A mediados de los años noventa —cuando Milagros Socorro acababa de publicar Catia, tres voces y Alfonso «Chico» Carrasquel. Con la V en el pecho— coincidimos en un almuerzo en El Jardín de la Cuadra la cineasta Solveig Hoogensteijn, la escritora Sonia Chocrón, la periodista y narradora zuliana y este servidor, entre otros comensales. Hablábamos sobre las técnicas de la escritura y Milagros le preguntó a Sonia —a la sazón experimentada autora de telenovelas— cómo lograba trabajar en formatos largos, de ciento y tantos capítulos. Ese mediodía Chocrón explicó efectiva y brevemente la preceptiva básica del género televisivo. Milagros comentó que no se había atrevido a escribir una novela porque se sentía más cómoda en formatos breves, de lectura inmediata, tal vez por lo compacto del periodismo.

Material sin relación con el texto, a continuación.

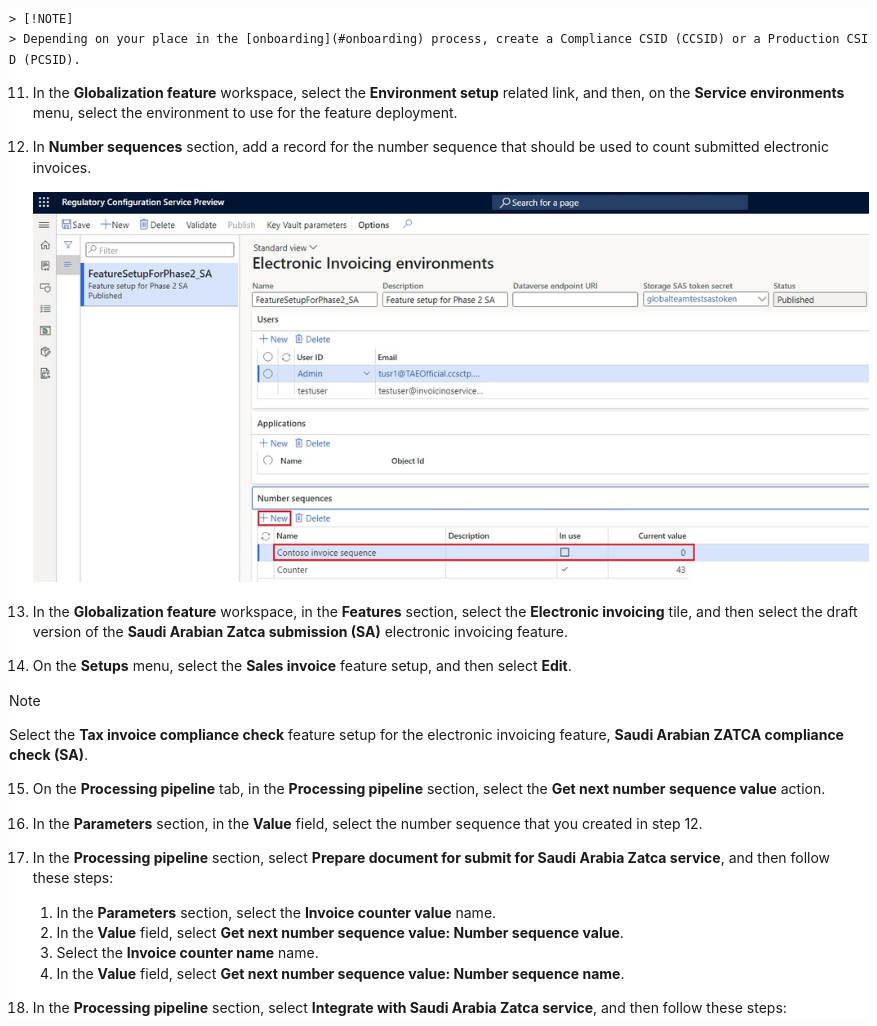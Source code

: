     > [!NOTE]
    > Depending on your place in the [onboarding](#onboarding) process, create a Compliance CSID (CCSID) or a Production CSID (PCSID).

11. In the **Globalization feature** workspace, select the **Environment setup** related link, and then, on the **Service environments** menu, select the environment to use for the feature deployment.
12. In **Number sequences** section, add a record for the number sequence that should be used to count submitted electronic invoices.

    ![Number sequence setup.](../media/emea-sa-einvoice-counter.jpg)

13. In the **Globalization feature** workspace, in the **Features** section, select the **Electronic invoicing** tile, and then select the draft version of the **Saudi Arabian Zatca submission (SA)** electronic invoicing feature. 
14. On the **Setups** menu, select the **Sales invoice** feature setup, and then select **Edit**.
   
   > [!NOTE]
   > Select the **Tax invoice compliance check** feature setup for the electronic invoicing feature, **Saudi Arabian ZATCA compliance check (SA)**.
   
15. On the **Processing pipeline** tab, in the **Processing pipeline** section, select the **Get next number sequence value** action. 
16. In the **Parameters** section, in the **Value** field, select the number sequence that you created in step 12.
17. In the **Processing pipeline** section, select **Prepare document for submit for Saudi Arabia Zatca service**, and then follow these steps:

    1. In the **Parameters** section, select the **Invoice counter value** name. 
    2. In the **Value** field, select **Get next number sequence value: Number sequence value**.
    3. Select the **Invoice counter name** name.
    4. In the **Value** field, select **Get next number sequence value: Number sequence name**.

18. In the **Processing pipeline** section, select **Integrate with Saudi Arabia Zatca service**, and then follow these steps:
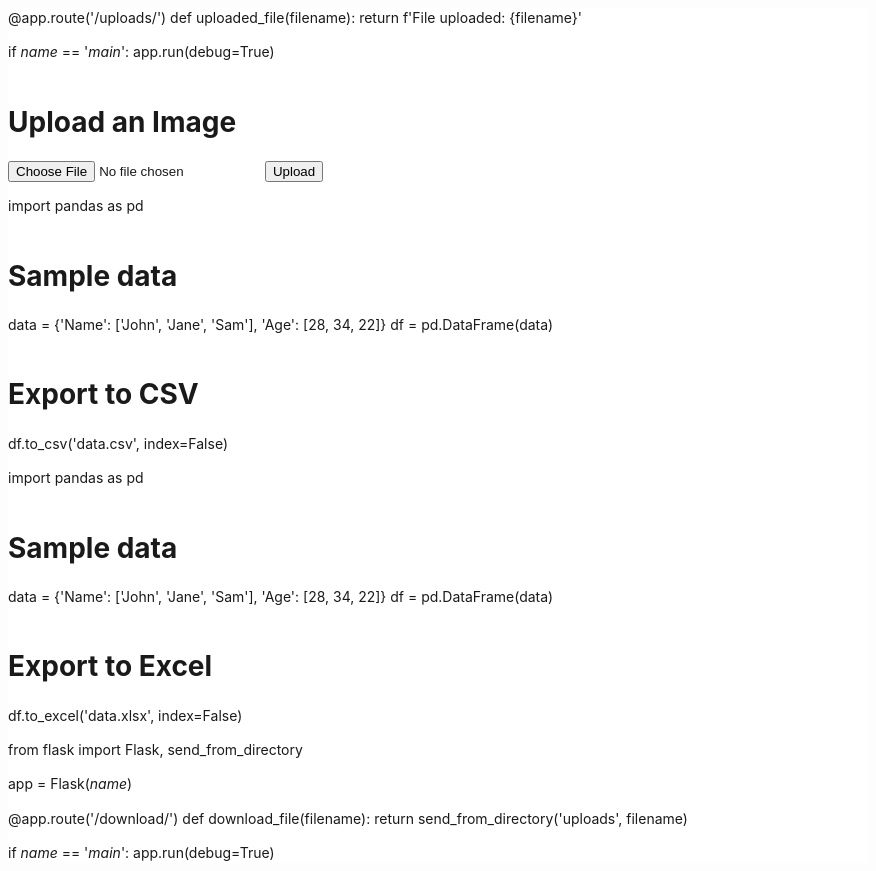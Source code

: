 @app.route('/uploads/<filename>')
def uploaded_file(filename):
    return f'File uploaded: {filename}'

if _name_ == '_main_':
    app.run(debug=True)



<!DOCTYPE html>
<html lang="en">
<head>
    <meta charset="UTF-8">
    <title>Upload Image</title>
</head>
<body>
    <h1>Upload an Image</h1>
    <form method="POST" enctype="multipart/form-data">
        <input type="file" name="file">
        <button type="submit">Upload</button>
    </form>
</body>
</html>



import pandas as pd

# Sample data
data = {'Name': ['John', 'Jane', 'Sam'], 'Age': [28, 34, 22]}
df = pd.DataFrame(data)

# Export to CSV
df.to_csv('data.csv', index=False)



import pandas as pd

# Sample data
data = {'Name': ['John', 'Jane', 'Sam'], 'Age': [28, 34, 22]}
df = pd.DataFrame(data)

# Export to Excel
df.to_excel('data.xlsx', index=False)


from flask import Flask, send_from_directory

app = Flask(_name_)

@app.route('/download/<filename>')
def download_file(filename):
    return send_from_directory('uploads', filename)

if _name_ == '_main_':
    app.run(debug=True)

Aquella conversación regresó a mi memoria cuando comencé a leer El abrazo del tamarindo, primera novela de Socorro que se desgrana en capítulos muy cortos y en apenas 110 páginas marcadas por una literatura venida de muy adentro.

La memoria de una adolescente provinciana que se asoma a la vida, la sexualidad y al hallazgo de los misterios del alma femenina constituye el punto de partida de un recorrido sinuoso que se desplaza entre esa niña casi  mujer, Liduvina, Araceli, Eneida, Dolores, Nohemí, la Valier y otras mujeres en un ambiente que huele a frontera, a San José de Machiques, a Colombia y a caminos verdes, alrededor de un pueblo bautizado San Fidel de Apón. Brevedad de espacio físico y de extensión textual que funciona como reto para la autora. No necesita largos transitares para expresar las sorpresas y las emociones de un puñado de personajes que atesoran sus propios misterios.

No sé si sería adecuado hablar de literatura femenina —por aquello del determinismo sexista— pero sí de la perspectiva de mujer que determina un relato sobre muchachas distintas pero similares en situación de existir en un mundo masculino. Las relaciones entre macho y hembra se manifiestan de forma definida a partir de roles, deseos y sensualidad. Comenzando con la presencia autoritaria del padre de la narradora para seguir con la indiferencia de Darinel, el marido que Liduvina dejó allá en Santander, en la ribera del Magdalena, para encontrarse en este lado de los caminos verdes con el italiano que quería un figlio. O aquel Santiago acuchillado que manchó los ojales con sangre. O Samuel, el patrón de Araceli que enloquece con el sudor de las profundidades de la chica. O la desmesura al bailar de Desamparados, al acecho también de Araceli. La menstruación y la pérdida de la virginidad son dos aproximaciones físicas y orgánicas de un estado general de descubrimiento, sorpresa y zozobra. Es un mundo duro, cotidiano, hostil de cierta manera y amable de otra muy distinta.

La perspectiva femenina de El abrazo del tamarindo se construye sobre la base de la memoria, de la mirada retrospectiva que no está ubicada en el tiempo pero sí en la emotividad. Socorro presenta viñetas que se articulan en una estructura dramática conformada por los recuerdos de la joven narradora en primera persona. Evocaciones, más bien, que parecen fluir de un lado al otro, cruzando personajes y situaciones, a capricho de las emociones de la autora, dueña y señora de sus historias y sus vínculos afectivos. La palabra en la frase, la frase en la página y la página en el paisaje de unas vidas previas. Escritura cuidada, ritmo preciso y relatos pausados son los determinantes de una novela que emociona en un santiamén para permanecer en el recuerdo del lector.

EL ABRAZO DEL TAMARINDO, de Milagros Socorro. Alfaguara, Editorial Santillana, 2008, Caracas. 110 páginas.